It's been about 30 years since I've started running. Well, not quite, a little more in fact. I guess like any boy "without any peculiar problem", I started to run at about age 2. But training with the idea to run faster and faster, this I guess, I started to do when I was about 10 years old.
Since 10 years, I've been very keen on writing down all my training sessions. I keep them all. I recommend you do the same, if you run on a regular basis and if performance - this is always relative - is something that means something to you. For everything that happened before, I tried to collect my memories, it's very imprecise.
What do we learn looking at this data?
- he/she who tells you "I run, but not much, only about 6 miles per day" -> 6 miles per day, on an average, is just a hell of a lot, I waited until 2008 to do that, I finished 4 ironmen (2 in 1998 , 1 in 2004 and 1 in 2006 ) without nearing that figure. Just FYI...
- when people say "quantity does not matter, quality does". Yeah, right. Now I just look at figures. In 2008 I just decided to go to the next step and made a significant increase in mileage. Result, a good Spartathlon where I placed first Frenchman, I acknowledge that year the best French guys where not there, but anyway, my run wasn't that bad. Same thing, in 2010 I just do some more and add bike without reducing running. Result, victory at the deca. OK, I might have done the same with les training. Maybe yes. Maybe not. But the naive strategy which consists in "runinng more" seems to work quite well.
- running is the basis. Well, more precisely, it's *my* basis. The rest is only "nice-to-have" stuff, once you get a strong running base, the rest is easy. My bike mileage (6000 miles on "big" years) is just so ridiculous compared to other cyclists with about the same level.

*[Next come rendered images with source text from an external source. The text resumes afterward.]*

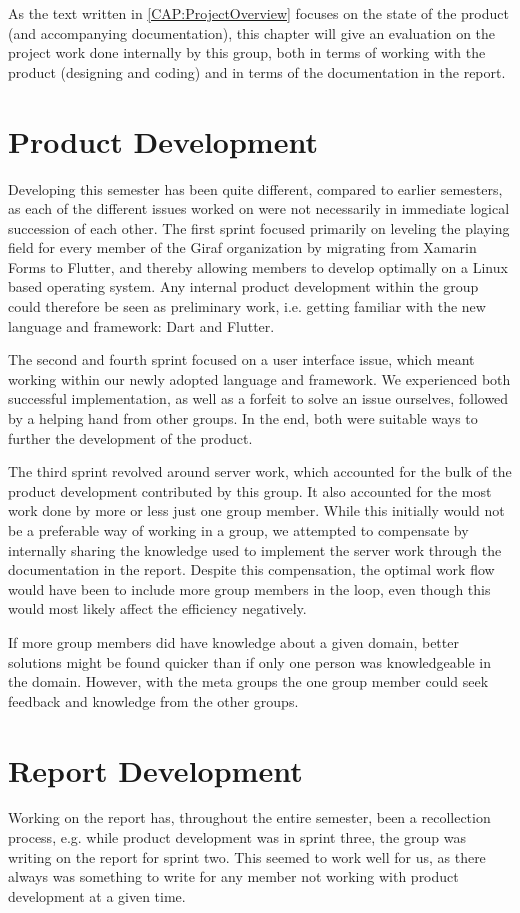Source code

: As the text written in \autoref{CAP:ProjectOverview} focuses on the state of the product (and accompanying documentation), this chapter will give an evaluation on the project work done internally by this group, both in terms of working with the product (designing and coding) and in terms of the documentation in the report.

\section{Product Development}
Developing this semester has been quite different, compared to earlier semesters, as each of the different issues worked on were not necessarily in immediate logical succession of each other.
The first sprint focused primarily on leveling the playing field for every member of the Giraf organization by migrating from Xamarin Forms to Flutter, and thereby allowing members to develop optimally on a Linux based operating system.
Any internal product development within the group could therefore be seen as preliminary work, i.e. getting familiar with the new language and framework: Dart and Flutter.


The second and fourth sprint focused on a user interface issue, which meant working within our newly adopted language and framework.
We experienced both successful implementation, as well as a forfeit to solve an issue ourselves, followed by a helping hand from other groups.
In the end, both were suitable ways to further the development of the product.

The third sprint revolved around server work, which accounted for the bulk of the product development contributed by this group.
It also accounted for the most work done by more or less just one group member.
While this initially would not be a preferable way of working in a group, we attempted to compensate by internally sharing the knowledge used to implement the server work through the documentation in the report.
Despite this compensation, the optimal work flow would have been to include more group members in the loop, even though this would most likely affect the efficiency negatively.

If more group members did have knowledge about a given domain, better solutions might be found quicker than if only one person was knowledgeable in the domain.
However, with the meta groups the one group member could seek feedback and knowledge from the other groups.

\section{Report Development}
Working on the report has, throughout the entire semester, been a recollection process, e.g. while product development was in sprint three, the group was writing on the report for sprint two.
This seemed to work well for us, as there always was something to write for any member not working with product development at a given time.

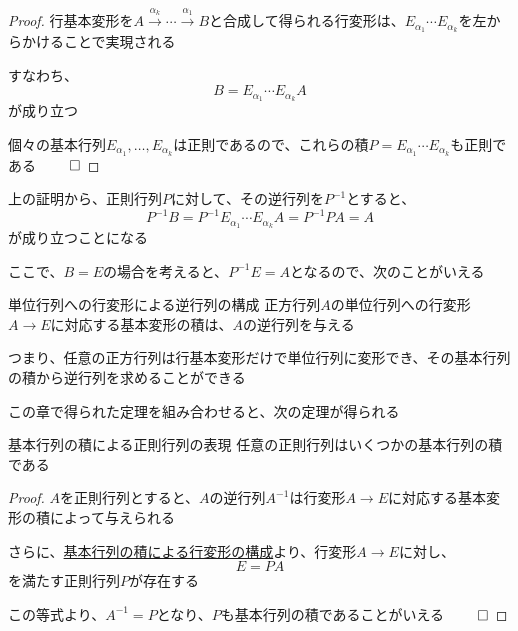 \documentclass[../../../topic_linear-algebra]{subfiles}
\begin{document}
\begin{proof}
  行基本変形を$A \xrightarrow{\alpha_k} \cdots \xrightarrow{\alpha_1} B$と合成して得られる行変形は、$E_{\alpha_1} \cdots E_{\alpha_k}$を左からかけることで実現される

  すなわち、
  \begin{equation*}
    B = E_{\alpha_1} \cdots E_{\alpha_k} A
  \end{equation*}
  が成り立つ

  個々の基本行列$E_{\alpha_1},\ldots,E_{\alpha_k}$は正則であるので、これらの積$P = E_{\alpha_1} \cdots E_{\alpha_k}$も正則である $\qed$
\end{proof}

\br

上の証明から、正則行列$P$に対して、その逆行列を$P^{-1}$とすると、
\begin{equation*}
  P^{-1}B = P^{-1}E_{\alpha_1} \cdots E_{\alpha_k} A = P^{-1}PA = A
\end{equation*}
が成り立つことになる

\br

ここで、$B = E$の場合を考えると、$P^{-1}E = A$となるので、次のことがいえる

\begin{theorem}{単位行列への行変形による逆行列の構成}
  正方行列$A$の単位行列への行変形$A \to E$に対応する基本変形の積は、$A$の逆行列を与える
\end{theorem}

つまり、任意の正方行列は行基本変形だけで単位行列に変形でき、その基本行列の積から逆行列を求めることができる

\sectionline

この章で得られた定理を組み合わせると、次の定理が得られる

\begin{theorem}{基本行列の積による正則行列の表現}\label{thm:invertible-as-product-of-elementary}
  任意の正則行列はいくつかの基本行列の積である
\end{theorem}

\begin{proof}
  $A$を正則行列とすると、$A$の逆行列$A^{-1}$は行変形$A \to E$に対応する基本変形の積によって与えられる

  さらに、\hyperref[thm:row-operation-by-elementary-matrices]{基本行列の積による行変形の構成}より、行変形$A \to E$に対し、
  \begin{equation*}
    E = PA
  \end{equation*}
  を満たす正則行列$P$が存在する

  この等式より、$A^{-1} = P$となり、$P$も基本行列の積であることがいえる $\qed$
\end{proof}
\end{document}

- the rule that says "not more than 15% year-over-year mileage increase" is plain bullshit. Look at the graph, not even closely, you can spot large increases, way more than 15%, and I handled that all right. Else, I have no clue how to go up to, say 2500 miles per year, without having a white beard and great wisdom on D-day.
- having a target, a race to complete, is a great motivation helper. Just see: the increase in 1998 -> Embrun (Ironman distance) , in 2004 -> Diagonale des Fous , in 2008 -> Spartathlon , and finally in 2010 -> deca-Ironman. No secret.
And now, what's next? Well, I intend to last. Last, what's this all about? For instance, I'd appreciate to be able to "run gently out there" and ride my bike around in, say... 30 years? Yeah, 30 years more, that would be fine. To be continued!
PS: a little context information, as of 2013, I'm 38 years old.